In 1359 the Battle of Achelous between Albanian forces under Peter Losha and the Despotate of Epirus under Nikephoros II Orsini took place near the river Achelous. Nikephoros II was defeated and killed during the battle, and two new states were established in the area, the Despotate of Arta and the Despotate of Angelokastron and Lepanto.

In the 1960s, the Kremasta Dam in the Aitoloacarnania-Evrytania boundary was under construction. The area is not forested. The dam, made of concrete, took years to complete, eventually flooding a portion of the western part of the prefecture of Eurytania. The dam includes a power station with transformer lines in the east. The dam powers electricity for the western part of Greece and the central part. It caused some soil erosion in some flooded valleys. The Kastraki Dam is downstream and was completed in 1969. Downstream of Katsiki, the Stratos Dam was completed in 1989. The arch bridges includes the Karafilio and the Ardanovo.
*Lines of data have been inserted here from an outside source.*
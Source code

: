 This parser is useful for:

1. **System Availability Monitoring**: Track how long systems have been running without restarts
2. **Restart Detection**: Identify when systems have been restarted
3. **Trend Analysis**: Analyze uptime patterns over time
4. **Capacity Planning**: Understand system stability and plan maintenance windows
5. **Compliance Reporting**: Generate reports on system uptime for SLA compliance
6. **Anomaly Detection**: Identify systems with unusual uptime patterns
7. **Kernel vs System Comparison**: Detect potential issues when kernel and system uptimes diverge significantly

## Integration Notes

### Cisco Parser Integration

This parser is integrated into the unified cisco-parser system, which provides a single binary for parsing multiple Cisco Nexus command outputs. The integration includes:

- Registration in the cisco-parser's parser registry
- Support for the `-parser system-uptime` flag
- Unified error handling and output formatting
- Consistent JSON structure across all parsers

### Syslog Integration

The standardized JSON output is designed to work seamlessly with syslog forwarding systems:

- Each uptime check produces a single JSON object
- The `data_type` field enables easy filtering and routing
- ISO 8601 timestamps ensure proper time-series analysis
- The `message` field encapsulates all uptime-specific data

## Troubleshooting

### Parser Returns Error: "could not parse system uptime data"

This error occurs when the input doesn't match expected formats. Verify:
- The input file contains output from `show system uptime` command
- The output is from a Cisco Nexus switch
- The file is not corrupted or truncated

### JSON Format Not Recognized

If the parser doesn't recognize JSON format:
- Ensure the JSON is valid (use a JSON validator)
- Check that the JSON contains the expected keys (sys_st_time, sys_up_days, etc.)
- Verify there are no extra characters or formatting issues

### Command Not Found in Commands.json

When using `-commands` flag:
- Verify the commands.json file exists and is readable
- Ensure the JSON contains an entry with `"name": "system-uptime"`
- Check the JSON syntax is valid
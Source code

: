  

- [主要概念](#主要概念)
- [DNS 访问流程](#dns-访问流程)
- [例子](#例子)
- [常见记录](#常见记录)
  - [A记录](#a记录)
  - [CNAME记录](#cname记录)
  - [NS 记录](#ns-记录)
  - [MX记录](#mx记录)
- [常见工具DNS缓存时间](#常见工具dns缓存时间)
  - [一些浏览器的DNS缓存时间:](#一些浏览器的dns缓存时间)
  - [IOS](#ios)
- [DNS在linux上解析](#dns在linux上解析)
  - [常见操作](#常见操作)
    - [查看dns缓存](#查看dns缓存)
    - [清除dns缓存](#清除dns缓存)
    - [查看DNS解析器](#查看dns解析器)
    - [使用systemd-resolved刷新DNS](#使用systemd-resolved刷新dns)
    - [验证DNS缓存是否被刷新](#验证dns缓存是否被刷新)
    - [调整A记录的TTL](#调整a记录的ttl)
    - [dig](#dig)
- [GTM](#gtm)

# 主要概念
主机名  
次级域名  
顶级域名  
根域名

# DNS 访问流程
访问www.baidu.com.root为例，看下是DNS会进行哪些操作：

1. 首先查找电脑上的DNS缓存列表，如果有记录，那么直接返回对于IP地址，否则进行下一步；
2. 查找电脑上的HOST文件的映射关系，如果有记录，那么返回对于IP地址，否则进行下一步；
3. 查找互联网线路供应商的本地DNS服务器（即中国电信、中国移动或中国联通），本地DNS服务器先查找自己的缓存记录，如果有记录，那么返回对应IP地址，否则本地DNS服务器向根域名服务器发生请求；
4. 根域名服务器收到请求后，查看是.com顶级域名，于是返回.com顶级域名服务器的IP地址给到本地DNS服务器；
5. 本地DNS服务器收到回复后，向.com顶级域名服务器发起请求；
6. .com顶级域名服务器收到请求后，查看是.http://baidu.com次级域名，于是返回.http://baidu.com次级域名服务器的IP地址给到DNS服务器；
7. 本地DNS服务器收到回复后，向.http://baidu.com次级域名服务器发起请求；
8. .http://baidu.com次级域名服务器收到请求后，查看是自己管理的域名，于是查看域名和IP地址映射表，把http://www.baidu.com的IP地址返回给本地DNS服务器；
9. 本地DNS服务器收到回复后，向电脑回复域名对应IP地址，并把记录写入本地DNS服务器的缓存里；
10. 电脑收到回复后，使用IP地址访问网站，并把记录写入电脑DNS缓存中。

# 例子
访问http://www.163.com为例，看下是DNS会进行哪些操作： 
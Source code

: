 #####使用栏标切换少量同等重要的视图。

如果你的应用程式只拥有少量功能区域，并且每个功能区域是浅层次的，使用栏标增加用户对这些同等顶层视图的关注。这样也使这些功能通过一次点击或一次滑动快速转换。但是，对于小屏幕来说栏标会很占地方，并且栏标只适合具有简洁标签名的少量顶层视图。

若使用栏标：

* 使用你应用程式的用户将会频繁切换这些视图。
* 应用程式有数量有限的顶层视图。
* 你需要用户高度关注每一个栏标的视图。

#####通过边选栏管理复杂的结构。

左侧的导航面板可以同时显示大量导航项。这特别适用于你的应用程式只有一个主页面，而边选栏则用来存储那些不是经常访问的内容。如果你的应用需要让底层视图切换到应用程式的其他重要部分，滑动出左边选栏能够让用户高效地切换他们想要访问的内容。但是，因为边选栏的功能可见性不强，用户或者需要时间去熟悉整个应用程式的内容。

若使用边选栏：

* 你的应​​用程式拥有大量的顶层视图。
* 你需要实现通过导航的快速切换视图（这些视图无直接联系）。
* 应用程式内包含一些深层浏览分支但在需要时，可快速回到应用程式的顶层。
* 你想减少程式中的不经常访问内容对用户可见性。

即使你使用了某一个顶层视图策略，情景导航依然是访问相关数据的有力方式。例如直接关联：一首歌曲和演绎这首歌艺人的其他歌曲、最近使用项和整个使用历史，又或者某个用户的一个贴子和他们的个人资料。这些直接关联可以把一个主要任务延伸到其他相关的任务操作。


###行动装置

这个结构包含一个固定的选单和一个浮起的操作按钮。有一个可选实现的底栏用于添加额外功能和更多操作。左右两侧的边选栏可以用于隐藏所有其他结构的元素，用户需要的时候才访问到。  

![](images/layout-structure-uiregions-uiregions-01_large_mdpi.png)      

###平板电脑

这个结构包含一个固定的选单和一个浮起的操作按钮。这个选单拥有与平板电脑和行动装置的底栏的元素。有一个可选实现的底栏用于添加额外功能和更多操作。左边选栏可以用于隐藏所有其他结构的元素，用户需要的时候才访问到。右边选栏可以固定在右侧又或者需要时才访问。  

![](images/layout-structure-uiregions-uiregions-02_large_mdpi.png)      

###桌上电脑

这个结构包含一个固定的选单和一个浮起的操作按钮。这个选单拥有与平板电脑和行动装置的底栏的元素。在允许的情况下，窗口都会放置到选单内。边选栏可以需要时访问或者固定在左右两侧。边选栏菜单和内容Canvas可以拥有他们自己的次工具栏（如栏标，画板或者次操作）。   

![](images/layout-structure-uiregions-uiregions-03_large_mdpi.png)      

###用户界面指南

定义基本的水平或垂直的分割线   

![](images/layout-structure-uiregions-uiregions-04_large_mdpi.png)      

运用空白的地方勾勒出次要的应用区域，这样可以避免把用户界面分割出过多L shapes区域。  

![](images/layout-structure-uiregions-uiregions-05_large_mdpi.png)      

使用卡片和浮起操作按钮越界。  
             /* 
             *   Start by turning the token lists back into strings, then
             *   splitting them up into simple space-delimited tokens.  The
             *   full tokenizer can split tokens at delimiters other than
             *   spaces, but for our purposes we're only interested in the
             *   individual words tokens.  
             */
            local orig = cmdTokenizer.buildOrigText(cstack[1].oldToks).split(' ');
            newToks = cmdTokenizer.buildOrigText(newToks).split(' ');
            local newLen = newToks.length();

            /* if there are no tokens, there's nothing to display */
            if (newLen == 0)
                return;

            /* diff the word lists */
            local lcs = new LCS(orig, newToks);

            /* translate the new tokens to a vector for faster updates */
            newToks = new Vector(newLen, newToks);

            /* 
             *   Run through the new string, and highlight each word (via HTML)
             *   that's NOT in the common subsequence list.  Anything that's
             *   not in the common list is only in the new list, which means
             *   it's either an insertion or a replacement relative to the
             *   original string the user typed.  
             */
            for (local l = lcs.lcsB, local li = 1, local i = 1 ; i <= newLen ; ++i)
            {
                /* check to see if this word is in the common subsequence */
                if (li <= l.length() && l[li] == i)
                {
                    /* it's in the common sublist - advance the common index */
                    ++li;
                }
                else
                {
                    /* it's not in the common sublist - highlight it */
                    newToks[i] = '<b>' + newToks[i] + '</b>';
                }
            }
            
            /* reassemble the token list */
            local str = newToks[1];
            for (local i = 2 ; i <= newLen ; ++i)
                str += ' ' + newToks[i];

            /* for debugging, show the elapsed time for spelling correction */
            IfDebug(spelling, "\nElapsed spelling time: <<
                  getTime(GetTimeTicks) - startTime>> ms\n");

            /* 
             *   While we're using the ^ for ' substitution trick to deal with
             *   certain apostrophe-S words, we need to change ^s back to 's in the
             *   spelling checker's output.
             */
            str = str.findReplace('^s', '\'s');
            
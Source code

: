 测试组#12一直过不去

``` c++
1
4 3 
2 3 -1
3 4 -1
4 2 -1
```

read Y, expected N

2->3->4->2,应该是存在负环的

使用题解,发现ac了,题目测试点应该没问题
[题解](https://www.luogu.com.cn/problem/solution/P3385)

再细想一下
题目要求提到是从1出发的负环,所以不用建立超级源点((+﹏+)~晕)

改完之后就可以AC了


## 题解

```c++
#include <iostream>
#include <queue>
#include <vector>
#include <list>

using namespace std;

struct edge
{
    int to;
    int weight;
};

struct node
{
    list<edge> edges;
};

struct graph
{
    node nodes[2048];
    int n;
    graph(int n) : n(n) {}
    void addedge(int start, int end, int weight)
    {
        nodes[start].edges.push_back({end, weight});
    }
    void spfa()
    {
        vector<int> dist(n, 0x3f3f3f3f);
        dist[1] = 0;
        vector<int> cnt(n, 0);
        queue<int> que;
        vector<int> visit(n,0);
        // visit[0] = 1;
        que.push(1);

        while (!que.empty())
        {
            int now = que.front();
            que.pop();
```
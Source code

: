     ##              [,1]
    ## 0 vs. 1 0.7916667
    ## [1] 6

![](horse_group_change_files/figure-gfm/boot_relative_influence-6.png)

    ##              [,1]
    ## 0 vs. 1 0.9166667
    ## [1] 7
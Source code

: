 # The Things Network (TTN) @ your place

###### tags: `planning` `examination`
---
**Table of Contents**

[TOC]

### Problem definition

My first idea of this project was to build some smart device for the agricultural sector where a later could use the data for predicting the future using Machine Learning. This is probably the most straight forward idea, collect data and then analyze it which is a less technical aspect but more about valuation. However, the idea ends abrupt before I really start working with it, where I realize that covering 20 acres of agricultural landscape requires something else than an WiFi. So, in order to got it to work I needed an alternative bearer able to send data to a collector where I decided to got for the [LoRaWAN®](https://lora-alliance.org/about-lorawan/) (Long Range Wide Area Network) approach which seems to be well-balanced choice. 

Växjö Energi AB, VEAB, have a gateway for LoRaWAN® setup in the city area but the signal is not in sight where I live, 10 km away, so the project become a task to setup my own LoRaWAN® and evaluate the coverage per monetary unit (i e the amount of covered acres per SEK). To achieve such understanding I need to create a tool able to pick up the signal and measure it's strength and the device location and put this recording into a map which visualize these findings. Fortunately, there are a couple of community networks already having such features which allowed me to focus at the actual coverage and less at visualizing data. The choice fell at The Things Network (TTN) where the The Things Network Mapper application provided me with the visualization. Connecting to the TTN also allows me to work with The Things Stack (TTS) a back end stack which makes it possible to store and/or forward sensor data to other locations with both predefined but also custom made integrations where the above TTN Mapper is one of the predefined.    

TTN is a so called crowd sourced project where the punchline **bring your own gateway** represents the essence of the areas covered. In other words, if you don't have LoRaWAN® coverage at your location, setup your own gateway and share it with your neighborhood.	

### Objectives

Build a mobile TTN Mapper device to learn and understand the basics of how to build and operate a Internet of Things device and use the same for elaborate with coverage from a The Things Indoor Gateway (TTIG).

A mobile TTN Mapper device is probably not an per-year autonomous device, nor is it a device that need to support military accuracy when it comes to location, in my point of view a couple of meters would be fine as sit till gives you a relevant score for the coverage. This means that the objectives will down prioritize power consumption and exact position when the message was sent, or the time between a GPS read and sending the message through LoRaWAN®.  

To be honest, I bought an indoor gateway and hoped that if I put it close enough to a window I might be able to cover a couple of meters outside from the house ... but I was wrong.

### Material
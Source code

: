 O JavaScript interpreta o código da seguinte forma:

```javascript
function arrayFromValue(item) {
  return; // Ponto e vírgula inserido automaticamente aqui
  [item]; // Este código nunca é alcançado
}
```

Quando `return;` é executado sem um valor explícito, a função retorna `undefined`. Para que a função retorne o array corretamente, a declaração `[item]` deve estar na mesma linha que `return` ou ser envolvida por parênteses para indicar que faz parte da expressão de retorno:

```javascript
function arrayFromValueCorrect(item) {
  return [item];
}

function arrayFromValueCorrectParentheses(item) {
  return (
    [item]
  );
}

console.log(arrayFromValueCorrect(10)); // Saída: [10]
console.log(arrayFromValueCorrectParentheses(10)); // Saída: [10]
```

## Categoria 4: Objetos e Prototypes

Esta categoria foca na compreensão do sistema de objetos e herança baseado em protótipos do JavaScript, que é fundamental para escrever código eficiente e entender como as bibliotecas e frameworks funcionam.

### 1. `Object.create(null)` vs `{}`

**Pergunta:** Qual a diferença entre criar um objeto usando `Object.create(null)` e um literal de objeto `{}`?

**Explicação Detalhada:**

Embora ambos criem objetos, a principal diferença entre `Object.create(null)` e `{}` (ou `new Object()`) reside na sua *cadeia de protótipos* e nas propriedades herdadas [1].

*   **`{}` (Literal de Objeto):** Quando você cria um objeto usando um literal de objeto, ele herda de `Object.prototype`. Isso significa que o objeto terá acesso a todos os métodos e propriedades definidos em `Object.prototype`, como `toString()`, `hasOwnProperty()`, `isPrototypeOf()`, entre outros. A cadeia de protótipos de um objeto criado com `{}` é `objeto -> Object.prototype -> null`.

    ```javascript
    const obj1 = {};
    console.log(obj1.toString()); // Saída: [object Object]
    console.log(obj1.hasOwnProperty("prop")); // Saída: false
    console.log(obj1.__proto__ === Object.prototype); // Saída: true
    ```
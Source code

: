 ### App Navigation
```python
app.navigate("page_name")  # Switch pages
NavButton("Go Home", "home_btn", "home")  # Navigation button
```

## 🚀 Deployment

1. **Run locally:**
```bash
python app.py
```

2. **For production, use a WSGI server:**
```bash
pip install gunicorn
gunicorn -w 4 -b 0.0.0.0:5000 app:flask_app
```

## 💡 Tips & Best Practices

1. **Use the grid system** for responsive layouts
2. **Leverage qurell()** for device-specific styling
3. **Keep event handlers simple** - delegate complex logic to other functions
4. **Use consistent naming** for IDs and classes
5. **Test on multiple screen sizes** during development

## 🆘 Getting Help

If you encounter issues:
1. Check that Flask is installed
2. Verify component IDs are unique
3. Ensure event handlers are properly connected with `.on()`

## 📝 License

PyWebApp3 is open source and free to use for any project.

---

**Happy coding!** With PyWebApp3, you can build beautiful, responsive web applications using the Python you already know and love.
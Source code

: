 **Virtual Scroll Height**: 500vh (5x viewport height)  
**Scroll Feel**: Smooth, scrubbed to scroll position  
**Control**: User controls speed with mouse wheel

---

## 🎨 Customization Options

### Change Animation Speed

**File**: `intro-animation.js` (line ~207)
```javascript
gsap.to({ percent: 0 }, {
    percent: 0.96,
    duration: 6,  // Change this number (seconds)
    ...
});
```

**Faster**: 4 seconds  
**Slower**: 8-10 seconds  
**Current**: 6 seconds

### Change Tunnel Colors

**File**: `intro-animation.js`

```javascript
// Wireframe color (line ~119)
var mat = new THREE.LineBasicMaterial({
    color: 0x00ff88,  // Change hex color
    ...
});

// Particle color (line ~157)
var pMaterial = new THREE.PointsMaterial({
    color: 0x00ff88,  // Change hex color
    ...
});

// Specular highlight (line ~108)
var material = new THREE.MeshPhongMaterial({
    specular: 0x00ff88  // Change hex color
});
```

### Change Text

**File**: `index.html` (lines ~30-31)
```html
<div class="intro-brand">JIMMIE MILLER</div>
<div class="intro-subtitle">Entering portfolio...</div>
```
The Acheloos River Diversion project has been the center of debate since the 1980s. It calls for four large dams, the Sykia, Mesochora, Mouzaki and Pyli, along with a 17.4 km channel. The goal of the project is to divert 600000000 m3 annually from the river west towards the Thessaly plains in order to help irrigate 240000–380000 ha of mostly cotton crops. Construction on the project has been stalled several times, the latest in 2005, because of environmental and social concerns.